* WHAT IS EXPECTED:
Below, some lines carry pictures; leave those pictures out and retype exactly the lines from the one with "add(aiVec, ai); //" through the one with "This means, that".

[Stored data]
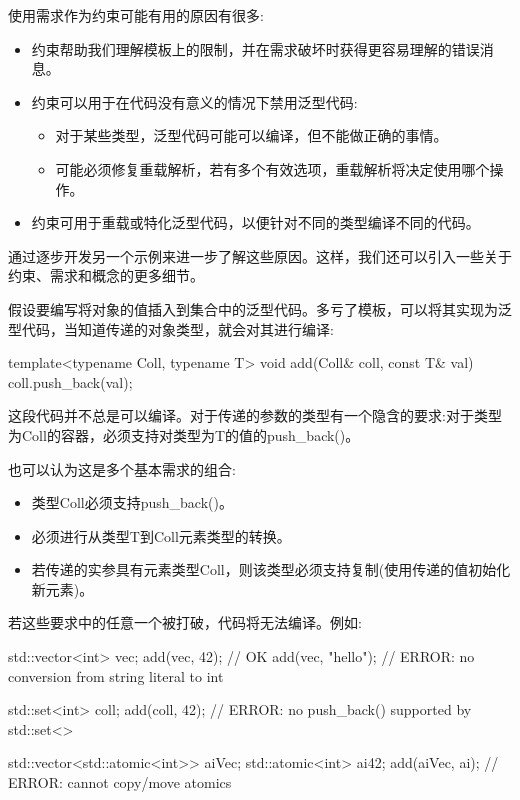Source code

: 

使用需求作为约束可能有用的原因有很多:

\begin{itemize}
\item
约束帮助我们理解模板上的限制，并在需求破坏时获得更容易理解的错误消息。

\item
约束可以用于在代码没有意义的情况下禁用泛型代码:
\begin{itemize}
\item
对于某些类型，泛型代码可能可以编译，但不能做正确的事情。

\item
可能必须修复重载解析，若有多个有效选项，重载解析将决定使用哪个操作。
\end{itemize}

\item
约束可用于重载或特化泛型代码，以便针对不同的类型编译不同的代码。
\end{itemize}

通过逐步开发另一个示例来进一步了解这些原因。这样，我们还可以引入一些关于约束、需求和概念的更多细节。


假设要编写将对象的值插入到集合中的泛型代码。多亏了模板，可以将其实现为泛型代码，当知道传递的对象类型，就会对其进行编译:

\begin{cpp}
template<typename Coll, typename T>
void add(Coll& coll, const T& val)
{
	coll.push_back(val);
}
\end{cpp}

这段代码并不总是可以编译。对于传递的参数的类型有一个隐含的要求:对于类型为Coll的容器，必须支持对类型为T的值的push\_back()。

也可以认为这是多个基本需求的组合:

\begin{itemize}
\item
类型Coll必须支持push\_back()。

\item
必须进行从类型T到Coll元素类型的转换。

\item
若传递的实参具有元素类型Coll，则该类型必须支持复制(使用传递的值初始化新元素)。
\end{itemize}

若这些要求中的任意一个被打破，代码将无法编译。例如:


\begin{cpp}
std::vector<int> vec;
add(vec, 42); // OK
add(vec, "hello"); // ERROR: no conversion from string literal to int

std::set<int> coll;
add(coll, 42); // ERROR: no push_back() supported by std::set<>

std::vector<std::atomic<int>> aiVec;
std::atomic<int> ai{42};
add(aiVec, ai); // ERROR: cannot copy/move atomics
\end{cpp}


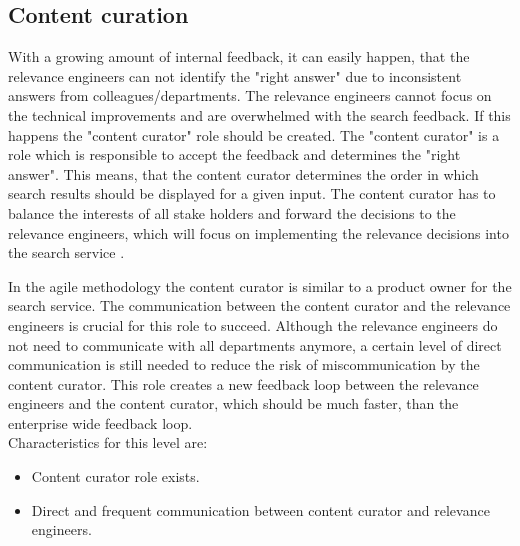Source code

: \subsection{Content curation}
\label{ref:qa:orga:contentcuration}
With a growing amount of internal feedback, it can easily happen, 
that the relevance engineers can not identify the "right answer" due to inconsistent answers from colleagues/departments.
The relevance engineers cannot focus on the technical improvements and are overwhelmed with the search feedback.
If this happens the "content curator" role should be created. 
The "content curator" is a role which is responsible to accept the feedback and determines the "right answer".
This means, that the content curator determines the order in which search results should be displayed for a given input.
The content curator has to balance the interests of all stake holders and forward the decisions to the relevance engineers,
which will focus on implementing the relevance decisions into the search service \cite[see][P. 268]{relevant_search_2016}.\par
In the agile methodology the content curator is similar to a product owner for the search service.
The communication between the content curator and the relevance engineers is crucial for this role to succeed.
Although the relevance engineers do not need to communicate with all departments anymore,
a certain level of direct communication is still needed to reduce the risk of miscommunication by the content curator.
This role creates a new feedback loop between the relevance engineers and the content curator,
which should be much faster, than the enterprise wide feedback loop.\\
Characteristics for this level are:
\begin{itemize}
	\item Content curator role exists.
	\item Direct and frequent communication between content curator and relevance engineers.
\end{itemize}

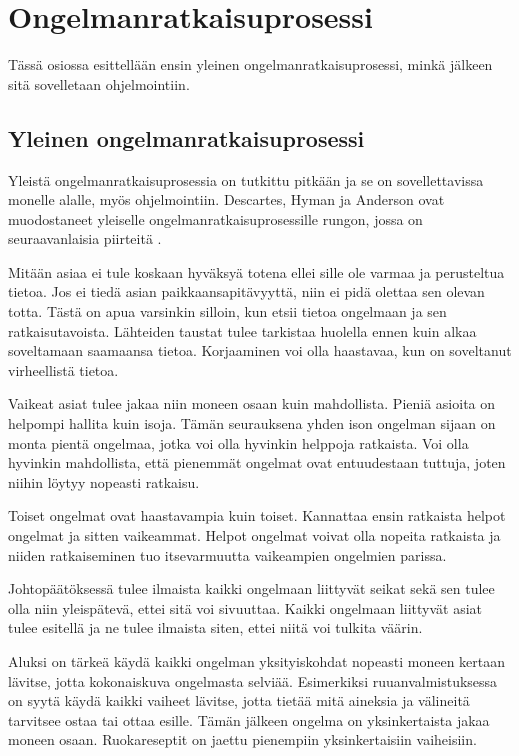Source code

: \section{Ongelmanratkaisuprosessi}

Tässä osiossa esittellään ensin yleinen ongelmanratkaisuprosessi, minkä jälkeen
sitä sovelletaan ohjelmointiin.

\subsection{Yleinen ongelmanratkaisuprosessi}

Yleistä ongelmanratkaisuprosessia on tutkittu pitkään ja se on sovellettavissa
monelle alalle, myös ohjelmointiin. Descartes, Hyman ja Anderson ovat
muodostaneet yleiselle ongelmanratkaisuprosessille rungon, jossa on
seuraavanlaisia piirteitä \cite{Gries:1974:WTI:953057.810447}.

Mitään asiaa ei tule koskaan hyväksyä totena ellei sille ole varmaa ja
perusteltua tietoa. Jos ei tiedä asian paikkaansapitävyyttä, niin ei pidä
olettaa sen olevan totta. Tästä on apua varsinkin silloin, kun etsii tietoa
ongelmaan ja sen ratkaisutavoista. Lähteiden taustat tulee tarkistaa huolella
ennen kuin alkaa soveltamaan saamaansa tietoa. Korjaaminen voi olla haastavaa,
kun on soveltanut virheellistä tietoa.

Vaikeat asiat tulee jakaa niin moneen osaan kuin mahdollista. Pieniä asioita on
helpompi hallita kuin isoja. Tämän seurauksena yhden ison ongelman sijaan on
monta pientä ongelmaa, jotka voi olla hyvinkin helppoja ratkaista. Voi olla
hyvinkin mahdollista, että pienemmät ongelmat ovat entuudestaan tuttuja, joten
niihin löytyy nopeasti ratkaisu.

Toiset ongelmat ovat haastavampia kuin toiset. Kannattaa ensin ratkaista helpot
ongelmat ja sitten vaikeammat. Helpot ongelmat voivat olla nopeita ratkaista ja
niiden ratkaiseminen tuo itsevarmuutta vaikeampien ongelmien parissa.

Johtopäätöksessä tulee ilmaista kaikki ongelmaan liittyvät seikat sekä sen tulee
olla niin yleispätevä, ettei sitä voi sivuuttaa. Kaikki ongelmaan liittyvät
asiat tulee esitellä ja ne tulee ilmaista siten, ettei niitä voi tulkita väärin.

Aluksi on tärkeä käydä kaikki ongelman yksityiskohdat nopeasti moneen kertaan
lävitse, jotta kokonaiskuva ongelmasta selviää. Esimerkiksi ruuanvalmistuksessa
on syytä käydä kaikki vaiheet lävitse, jotta tietää mitä aineksia ja välineitä
tarvitsee ostaa tai ottaa esille. Tämän jälkeen ongelma on yksinkertaista jakaa
moneen osaan. Ruokareseptit on jaettu pienempiin yksinkertaisiin vaiheisiin.

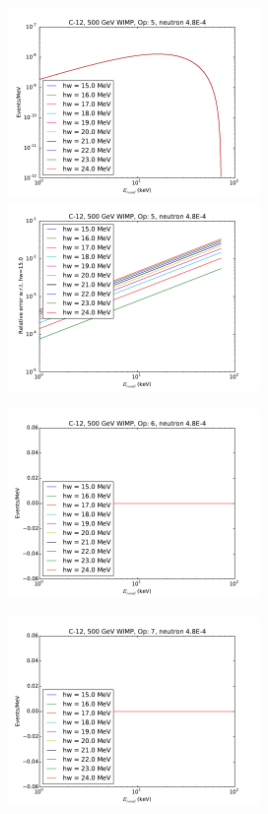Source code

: \documentclass{article}
\begin{document}
\includegraphics[width=0.5\textwidth]{c12-hw-o5}
\includegraphics[width=0.5\textwidth]{c12-hw-o5-relerr}

\includegraphics[width=0.5\textwidth]{c12-hw-o6}

\includegraphics[width=0.5\textwidth]{c12-hw-o7}
\end{document}
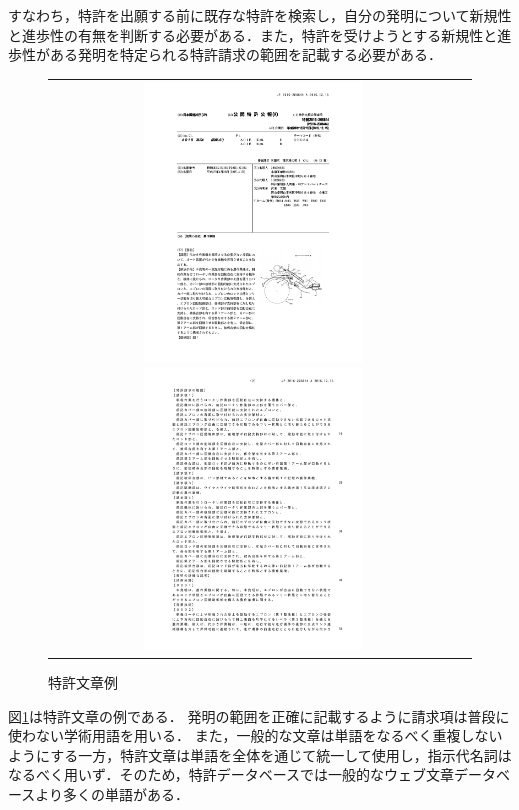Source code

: \documentclass[master]{suribt}
\theoremstyle{definition}
\begin{document}
 すなわち，特許を出願する前に既存な特許を検索し，自分の発明について新規性と進歩性の有無を判断する必要がある．また，特許を受けようとする新規性と進歩性がある発明を特定られる特許請求の範囲を記載する必要がある．
 \begin{figure}
  \hspace*{-2cm}
  \begin{tabular}{cc}
  \includegraphics[width=0.55\textwidth,natwidth=500,natheight=1100]{ex1-1.pdf}
  \includegraphics[width=0.55\textwidth,natwidth=500,natheight=1100]{ex1-2.pdf}
  \end{tabular}
  \caption{特許文章例}
  \label{fig:exp}
 \end{figure}

 図\ref{fig:exp}は特許文章の例である．
 発明の範囲を正確に記載するように請求項は普段に使わない学術用語を用いる． また，一般的な文章は単語をなるべく重複しないようにする一方，特許文章は単語を全体を通じて統一して使用し，指示代名詞はなるべく用いず．そのため，特許データベースでは一般的なウェブ文章データベースより多くの単語がある．
 
\end{document}
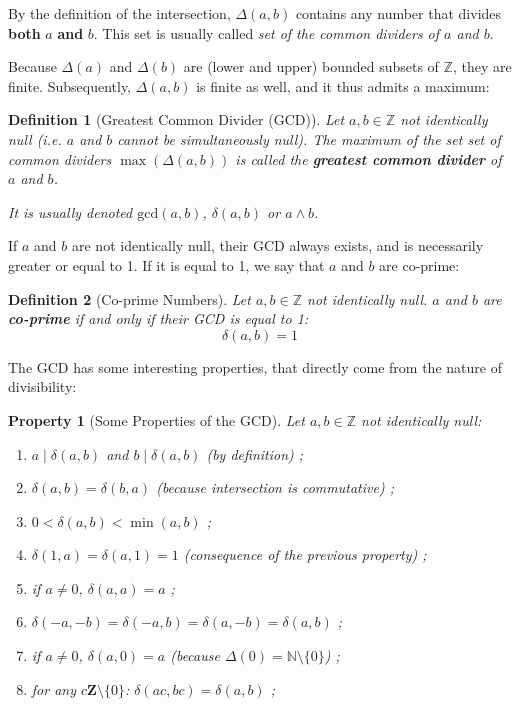 \documentclass{article}
\newtheorem{definition}{Definition}
\newtheorem{property}{Property}
\newcommand{\divi}{\mathbin{\mid}}
\begin{document}
By the definition of the intersection, $\Delta(a,b)$ contains any number that divides \textbf{both} $a$ \textbf{and} $b$. This set is usually called \textit{set of the common dividers of $a$ and $b$}.

Because $\Delta(a)$ and $\Delta(b)$ are (lower and upper) bounded subsets of $\mathbb{Z}$, they are finite. Subsequently, $\Delta(a,b)$ is finite as well, and it thus admits a maximum:

\begin{definition}[Greatest Common Divider (GCD)]
Let $a, b \in \mathbb{Z}$ not identically null (i.e. $a$ and $b$ cannot be simultaneously null). The maximum of the set set of common dividers $\max(\Delta(a,b))$ is called the \textbf{greatest common divider} of $a$ and $b$.

It is usually denoted $\mathrm{gcd}(a,b)$, $\delta(a,b)$ or $a \wedge b$.
\end{definition}

If $a$ and $b$ are not identically null, their GCD always exists, and is necessarily greater or equal to 1. If it is equal to 1, we say that $a$ and $b$ are co-prime:

\begin{definition}[Co-prime Numbers]
Let $a,b \in \mathbb{Z}$ not identically null. $a$ and $b$ are \textbf{co-prime} if and only if their GCD is equal to 1:
$$\delta(a,b) = 1$$
\end{definition}

The GCD has some interesting properties, that directly come from the nature of divisibility:

\begin{property}[Some Properties of the GCD]
Let $a,b \in \mathbb{Z}$ not identically null:
\begin{enumerate}
\item $a \divi \delta(a,b)$ and $b \divi \delta(a,b)$ (by definition) ;
\item $\delta(a,b) = \delta(b,a)$ (because intersection is commutative) ;
\item $0 < \delta(a,b) < \min(a,b)$ ;
\item $\delta(1,a) = \delta(a,1) = 1$ (consequence of the previous property) ;
\item if $a \neq 0$, $\delta(a,a) = a$ ;
\item $\delta(-a,-b) = \delta(-a,b) = \delta(a,-b) = \delta(a,b)$ ;
\item if $a \neq 0$, $\delta(a,0) = a$ (because $\Delta(0) = \mathbb{N} \setminus \{ 0 \}$) ;
\item for any $c \mathbf{Z} \setminus \{ 0 \}$: $\delta(a c, b c) = \delta(a,b)$ ;
\end{enumerate}
\end{property}
\end{document}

* EXERCISE RESPONSE:
add(aiVec, ai); // ERROR: cannot copy/move atomics
\end{cpp}


Source code

: \subsection{Content curation}
\label{ref:qa:orga:contentcuration}
With a growing amount of internal feedback, it can easily happen, 
that the relevance engineers can not identify the "right answer" due to inconsistent answers from colleagues/departments.
The relevance engineers cannot focus on the technical improvements and are overwhelmed with the search feedback.
If this happens the "content curator" role should be created. 
The "content curator" is a role which is responsible to accept the feedback and determines the "right answer".
This means, that the content curator determines the order in which search results should be displayed for a given input.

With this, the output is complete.